I did some additional thinking and found that if we assume that risk scales with the square root of time, rather than linear time, the calculation looks a lot different.
sqrt(0.5) ≈ 0.71
sqrt(8) ≈ 2.83
Using square root scaling, the time increase is calculated as follows:
2.83/0.71 ≈ 4
So under square root risk scaling, the risk is only 4 times greater, rather than 16 times greater using linear scaling. The reward difference remains about 1.9x higher for 8 years.
While that looks a lot better, it’s still a significant gap. But there are other factors we can include that will make the disparity even lower. For example, age bonus and daily compounding.
With the max age bonus after 4 years and rewards compounded daily, a 6 month neuron gives 11.64% APY (not APR, since we’re compounding) and an 8 year neuron gives 23.59%. Square root time increase remains at 4, and the reward increases to ≈ 2.03x, up from 1.9x.

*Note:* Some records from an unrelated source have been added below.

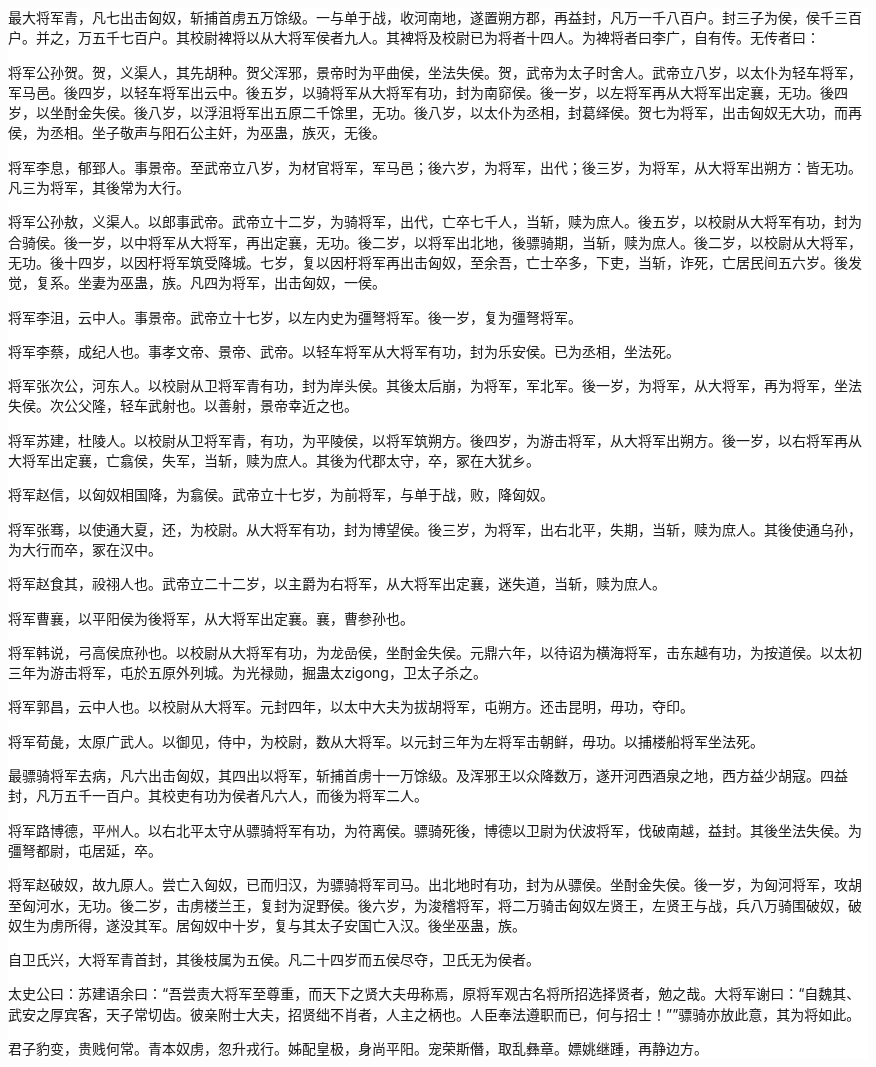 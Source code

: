 最大将军青，凡七出击匈奴，斩捕首虏五万馀级。一与单于战，收河南地，遂置朔方郡，再益封，凡万一千八百户。封三子为侯，侯千三百户。并之，万五千七百户。其校尉裨将以从大将军侯者九人。其裨将及校尉已为将者十四人。为裨将者曰李广，自有传。无传者曰：

将军公孙贺。贺，义渠人，其先胡种。贺父浑邪，景帝时为平曲侯，坐法失侯。贺，武帝为太子时舍人。武帝立八岁，以太仆为轻车将军，军马邑。後四岁，以轻车将军出云中。後五岁，以骑将军从大将军有功，封为南窌侯。後一岁，以左将军再从大将军出定襄，无功。後四岁，以坐酎金失侯。後八岁，以浮沮将军出五原二千馀里，无功。後八岁，以太仆为丞相，封葛绎侯。贺七为将军，出击匈奴无大功，而再侯，为丞相。坐子敬声与阳石公主奸，为巫蛊，族灭，无後。

将军李息，郁郅人。事景帝。至武帝立八岁，为材官将军，军马邑；後六岁，为将军，出代；後三岁，为将军，从大将军出朔方：皆无功。凡三为将军，其後常为大行。

将军公孙敖，义渠人。以郎事武帝。武帝立十二岁，为骑将军，出代，亡卒七千人，当斩，赎为庶人。後五岁，以校尉从大将军有功，封为合骑侯。後一岁，以中将军从大将军，再出定襄，无功。後二岁，以将军出北地，後骠骑期，当斩，赎为庶人。後二岁，以校尉从大将军，无功。後十四岁，以因杅将军筑受降城。七岁，复以因杅将军再出击匈奴，至余吾，亡士卒多，下吏，当斩，诈死，亡居民间五六岁。後发觉，复系。坐妻为巫蛊，族。凡四为将军，出击匈奴，一侯。

将军李沮，云中人。事景帝。武帝立十七岁，以左内史为彊弩将军。後一岁，复为彊弩将军。

将军李蔡，成纪人也。事孝文帝、景帝、武帝。以轻车将军从大将军有功，封为乐安侯。已为丞相，坐法死。

将军张次公，河东人。以校尉从卫将军青有功，封为岸头侯。其後太后崩，为将军，军北军。後一岁，为将军，从大将军，再为将军，坐法失侯。次公父隆，轻车武射也。以善射，景帝幸近之也。

将军苏建，杜陵人。以校尉从卫将军青，有功，为平陵侯，以将军筑朔方。後四岁，为游击将军，从大将军出朔方。後一岁，以右将军再从大将军出定襄，亡翕侯，失军，当斩，赎为庶人。其後为代郡太守，卒，冢在大犹乡。

将军赵信，以匈奴相国降，为翕侯。武帝立十七岁，为前将军，与单于战，败，降匈奴。

将军张骞，以使通大夏，还，为校尉。从大将军有功，封为博望侯。後三岁，为将军，出右北平，失期，当斩，赎为庶人。其後使通乌孙，为大行而卒，冢在汉中。

将军赵食其，祋祤人也。武帝立二十二岁，以主爵为右将军，从大将军出定襄，迷失道，当斩，赎为庶人。

将军曹襄，以平阳侯为後将军，从大将军出定襄。襄，曹参孙也。

将军韩说，弓高侯庶孙也。以校尉从大将军有功，为龙嵒侯，坐酎金失侯。元鼎六年，以待诏为横海将军，击东越有功，为按道侯。以太初三年为游击将军，屯於五原外列城。为光禄勋，掘蛊太zigong，卫太子杀之。

将军郭昌，云中人也。以校尉从大将军。元封四年，以太中大夫为拔胡将军，屯朔方。还击昆明，毋功，夺印。

将军荀彘，太原广武人。以御见，侍中，为校尉，数从大将军。以元封三年为左将军击朝鲜，毋功。以捕楼船将军坐法死。

最骠骑将军去病，凡六出击匈奴，其四出以将军，斩捕首虏十一万馀级。及浑邪王以众降数万，遂开河西酒泉之地，西方益少胡寇。四益封，凡万五千一百户。其校吏有功为侯者凡六人，而後为将军二人。

将军路博德，平州人。以右北平太守从骠骑将军有功，为符离侯。骠骑死後，博德以卫尉为伏波将军，伐破南越，益封。其後坐法失侯。为彊弩都尉，屯居延，卒。

将军赵破奴，故九原人。尝亡入匈奴，已而归汉，为骠骑将军司马。出北地时有功，封为从骠侯。坐酎金失侯。後一岁，为匈河将军，攻胡至匈河水，无功。後二岁，击虏楼兰王，复封为浞野侯。後六岁，为浚稽将军，将二万骑击匈奴左贤王，左贤王与战，兵八万骑围破奴，破奴生为虏所得，遂没其军。居匈奴中十岁，复与其太子安国亡入汉。後坐巫蛊，族。

自卫氏兴，大将军青首封，其後枝属为五侯。凡二十四岁而五侯尽夺，卫氏无为侯者。

太史公曰：苏建语余曰：“吾尝责大将军至尊重，而天下之贤大夫毋称焉，原将军观古名将所招选择贤者，勉之哉。大将军谢曰：“自魏其、武安之厚宾客，天子常切齿。彼亲附士大夫，招贤绌不肖者，人主之柄也。人臣奉法遵职而已，何与招士！””骠骑亦放此意，其为将如此。

君子豹变，贵贱何常。青本奴虏，忽升戎行。姊配皇极，身尚平阳。宠荣斯僭，取乱彝章。嫖姚继踵，再静边方。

There are other things to consider that are difficult to put an exact number on, like the value of voting power, i.e. the ability to control changes to the network. Furthermore, keep in mind that if investors do expect the price to increase over time (why would they invest otherwise?) the compounded returns are much greater with a higher APY which could close the gap even further. Can anyone think of other factors we can include in this analysis?